**RECORDED DATA**
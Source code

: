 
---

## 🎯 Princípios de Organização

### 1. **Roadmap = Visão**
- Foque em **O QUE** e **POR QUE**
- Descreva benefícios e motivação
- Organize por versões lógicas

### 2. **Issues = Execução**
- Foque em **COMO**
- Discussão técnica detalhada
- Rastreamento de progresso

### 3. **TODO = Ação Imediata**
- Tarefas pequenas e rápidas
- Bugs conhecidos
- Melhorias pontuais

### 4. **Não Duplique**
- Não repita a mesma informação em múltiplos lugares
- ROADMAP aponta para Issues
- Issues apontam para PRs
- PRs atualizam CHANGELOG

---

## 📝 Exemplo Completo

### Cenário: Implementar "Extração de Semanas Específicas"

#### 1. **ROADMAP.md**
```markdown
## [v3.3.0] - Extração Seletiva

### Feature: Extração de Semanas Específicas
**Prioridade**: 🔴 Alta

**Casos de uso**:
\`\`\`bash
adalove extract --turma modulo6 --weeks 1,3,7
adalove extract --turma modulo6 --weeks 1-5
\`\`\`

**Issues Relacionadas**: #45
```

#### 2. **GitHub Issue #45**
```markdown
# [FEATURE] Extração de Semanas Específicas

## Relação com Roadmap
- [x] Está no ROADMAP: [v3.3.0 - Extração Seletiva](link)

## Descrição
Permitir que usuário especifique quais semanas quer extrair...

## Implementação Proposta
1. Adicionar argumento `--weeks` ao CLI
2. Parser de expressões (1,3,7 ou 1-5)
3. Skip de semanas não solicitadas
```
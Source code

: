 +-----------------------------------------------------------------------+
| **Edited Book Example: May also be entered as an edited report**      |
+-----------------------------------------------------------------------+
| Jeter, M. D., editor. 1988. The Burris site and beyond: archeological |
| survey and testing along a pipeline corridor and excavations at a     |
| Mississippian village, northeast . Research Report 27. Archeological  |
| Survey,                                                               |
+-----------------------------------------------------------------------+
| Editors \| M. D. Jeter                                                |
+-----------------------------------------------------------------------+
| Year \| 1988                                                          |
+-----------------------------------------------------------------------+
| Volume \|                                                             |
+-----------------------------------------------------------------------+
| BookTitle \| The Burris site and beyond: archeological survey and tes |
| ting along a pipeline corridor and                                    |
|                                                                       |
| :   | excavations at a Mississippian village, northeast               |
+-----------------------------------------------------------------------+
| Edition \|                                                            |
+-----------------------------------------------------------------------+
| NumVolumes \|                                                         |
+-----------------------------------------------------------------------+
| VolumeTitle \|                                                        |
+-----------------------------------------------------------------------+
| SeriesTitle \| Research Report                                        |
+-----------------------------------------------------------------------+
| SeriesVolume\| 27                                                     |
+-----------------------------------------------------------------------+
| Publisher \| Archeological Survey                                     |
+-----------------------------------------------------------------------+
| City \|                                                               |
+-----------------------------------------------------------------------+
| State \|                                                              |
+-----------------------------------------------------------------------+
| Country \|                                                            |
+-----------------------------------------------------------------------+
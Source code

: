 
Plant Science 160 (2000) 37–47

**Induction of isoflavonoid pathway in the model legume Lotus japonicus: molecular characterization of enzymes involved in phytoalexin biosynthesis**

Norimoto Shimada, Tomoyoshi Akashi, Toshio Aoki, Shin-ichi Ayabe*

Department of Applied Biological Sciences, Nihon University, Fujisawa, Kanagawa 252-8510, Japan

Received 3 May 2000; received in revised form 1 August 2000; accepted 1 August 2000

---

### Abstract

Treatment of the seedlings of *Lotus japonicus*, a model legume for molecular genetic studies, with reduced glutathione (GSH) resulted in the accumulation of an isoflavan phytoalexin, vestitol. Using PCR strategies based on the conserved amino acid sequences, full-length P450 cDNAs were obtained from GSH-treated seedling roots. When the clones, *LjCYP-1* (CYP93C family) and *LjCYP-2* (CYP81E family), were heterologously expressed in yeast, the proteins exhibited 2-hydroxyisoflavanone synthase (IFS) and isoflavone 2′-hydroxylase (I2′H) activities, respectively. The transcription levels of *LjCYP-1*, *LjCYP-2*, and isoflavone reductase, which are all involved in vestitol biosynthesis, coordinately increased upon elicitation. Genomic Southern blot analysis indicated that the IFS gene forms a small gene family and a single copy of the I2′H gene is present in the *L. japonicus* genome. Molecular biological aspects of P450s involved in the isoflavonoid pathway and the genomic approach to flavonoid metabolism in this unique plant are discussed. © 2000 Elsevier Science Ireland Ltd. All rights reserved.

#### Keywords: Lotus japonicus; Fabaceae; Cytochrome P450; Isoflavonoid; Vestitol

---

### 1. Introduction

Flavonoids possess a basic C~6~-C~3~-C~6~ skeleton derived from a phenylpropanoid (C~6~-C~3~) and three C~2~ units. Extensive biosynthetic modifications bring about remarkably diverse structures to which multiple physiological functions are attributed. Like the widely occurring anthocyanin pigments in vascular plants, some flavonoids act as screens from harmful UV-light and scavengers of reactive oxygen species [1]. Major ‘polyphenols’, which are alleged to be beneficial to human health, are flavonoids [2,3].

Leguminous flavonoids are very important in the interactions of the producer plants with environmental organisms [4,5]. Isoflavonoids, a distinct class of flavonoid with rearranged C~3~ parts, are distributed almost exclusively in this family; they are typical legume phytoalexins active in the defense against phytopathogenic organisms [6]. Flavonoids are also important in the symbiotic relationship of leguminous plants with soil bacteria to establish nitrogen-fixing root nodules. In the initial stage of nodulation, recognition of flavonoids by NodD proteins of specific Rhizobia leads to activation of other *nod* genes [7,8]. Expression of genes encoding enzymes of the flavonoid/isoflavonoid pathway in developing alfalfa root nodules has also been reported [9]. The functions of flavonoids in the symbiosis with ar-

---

**TASK DETAILS**
Your task is to print all of the records exactly.

**RESULT**
Source code

: 
---

## 🎯 Princípios de Organização

### 1. **Roadmap = Visão**
- Foque em **O QUE** e **POR QUE**
- Descreva benefícios e motivação
- Organize por versões lógicas

### 2. **Issues = Execução**
- Foque em **COMO**
- Discussão técnica detalhada
- Rastreamento de progresso

### 3. **TODO = Ação Imediata**
- Tarefas pequenas e rápidas
- Bugs conhecidos
- Melhorias pontuais

### 4. **Não Duplique**
- Não repita a mesma informação em múltiplos lugares
- ROADMAP aponta para Issues
- Issues apontam para PRs
- PRs atualizam CHANGELOG

---

## 📝 Exemplo Completo

### Cenário: Implementar "Extração de Semanas Específicas"

#### 1. **ROADMAP.md**
```markdown
## [v3.3.0] - Extração Seletiva

### Feature: Extração de Semanas Específicas
**Prioridade**: 🔴 Alta

**Casos de uso**:
\`\`\`bash
adalove extract --turma modulo6 --weeks 1,3,7
adalove extract --turma modulo6 --weeks 1-5
\`\`\`

**Issues Relacionadas**: #45
```

#### 2. **GitHub Issue #45**
```markdown
# [FEATURE] Extração de Semanas Específicas

## Relação com Roadmap
- [x] Está no ROADMAP: [v3.3.0 - Extração Seletiva](link)

## Descrição
Permitir que usuário especifique quais semanas quer extrair...

## Implementação Proposta
1. Adicionar argumento `--weeks` ao CLI
2. Parser de expressões (1,3,7 ou 1-5)
3. Skip de semanas não solicitadas
```
Source code

: +-----------------------------------------------------------------------+
| **Edited Book Example: May also be entered as an edited report**      |
+-----------------------------------------------------------------------+
| Jeter, M. D., editor. 1988. The Burris site and beyond: archeological |
| survey and testing along a pipeline corridor and excavations at a     |
| Mississippian village, northeast . Research Report 27. Archeological  |
| Survey,                                                               |
+-----------------------------------------------------------------------+
| Editors \| M. D. Jeter                                                |
+-----------------------------------------------------------------------+
| Year \| 1988                                                          |
+-----------------------------------------------------------------------+
| Volume \|                                                             |
+-----------------------------------------------------------------------+
| BookTitle \| The Burris site and beyond: archeological survey and tes |
| ting along a pipeline corridor and                                    |
|                                                                       |
| :   | excavations at a Mississippian village, northeast               |
+-----------------------------------------------------------------------+
| Edition \|                                                            |
+-----------------------------------------------------------------------+
| NumVolumes \|                                                         |
+-----------------------------------------------------------------------+
| VolumeTitle \|                                                        |
+-----------------------------------------------------------------------+
| SeriesTitle \| Research Report                                        |
+-----------------------------------------------------------------------+
| SeriesVolume\| 27                                                     |
+-----------------------------------------------------------------------+
| Publisher \| Archeological Survey                                     |
+-----------------------------------------------------------------------+
| City \|                                                               |
+-----------------------------------------------------------------------+
| State \|                                                              |
+-----------------------------------------------------------------------+
| Country \|                                                            |
+-----------------------------------------------------------------------+
Source code

: 
Plant Science 160 (2000) 37–47

**Induction of isoflavonoid pathway in the model legume Lotus japonicus: molecular characterization of enzymes involved in phytoalexin biosynthesis**

Norimoto Shimada, Tomoyoshi Akashi, Toshio Aoki, Shin-ichi Ayabe*

Department of Applied Biological Sciences, Nihon University, Fujisawa, Kanagawa 252-8510, Japan

Received 3 May 2000; received in revised form 1 August 2000; accepted 1 August 2000

---

### Abstract

Treatment of the seedlings of *Lotus japonicus*, a model legume for molecular genetic studies, with reduced glutathione (GSH) resulted in the accumulation of an isoflavan phytoalexin, vestitol. Using PCR strategies based on the conserved amino acid sequences, full-length P450 cDNAs were obtained from GSH-treated seedling roots. When the clones, *LjCYP-1* (CYP93C family) and *LjCYP-2* (CYP81E family), were heterologously expressed in yeast, the proteins exhibited 2-hydroxyisoflavanone synthase (IFS) and isoflavone 2′-hydroxylase (I2′H) activities, respectively. The transcription levels of *LjCYP-1*, *LjCYP-2*, and isoflavone reductase, which are all involved in vestitol biosynthesis, coordinately increased upon elicitation. Genomic Southern blot analysis indicated that the IFS gene forms a small gene family and a single copy of the I2′H gene is present in the *L. japonicus* genome. Molecular biological aspects of P450s involved in the isoflavonoid pathway and the genomic approach to flavonoid metabolism in this unique plant are discussed. © 2000 Elsevier Science Ireland Ltd. All rights reserved.

#### Keywords: Lotus japonicus; Fabaceae; Cytochrome P450; Isoflavonoid; Vestitol

---

### 1. Introduction

Flavonoids possess a basic C~6~-C~3~-C~6~ skeleton derived from a phenylpropanoid (C~6~-C~3~) and three C~2~ units. Extensive biosynthetic modifications bring about remarkably diverse structures to which multiple physiological functions are attributed. Like the widely occurring anthocyanin pigments in vascular plants, some flavonoids act as screens from harmful UV-light and scavengers of reactive oxygen species [1]. Major ‘polyphenols’, which are alleged to be beneficial to human health, are flavonoids [2,3].

Leguminous flavonoids are very important in the interactions of the producer plants with environmental organisms [4,5]. Isoflavonoids, a distinct class of flavonoid with rearranged C~3~ parts, are distributed almost exclusively in this family; they are typical legume phytoalexins active in the defense against phytopathogenic organisms [6]. Flavonoids are also important in the symbiotic relationship of leguminous plants with soil bacteria to establish nitrogen-fixing root nodules. In the initial stage of nodulation, recognition of flavonoids by NodD proteins of specific Rhizobia leads to activation of other *nod* genes [7,8]. Expression of genes encoding enzymes of the flavonoid/isoflavonoid pathway in developing alfalfa root nodules has also been reported [9]. The functions of flavonoids in the symbiosis with ar-

---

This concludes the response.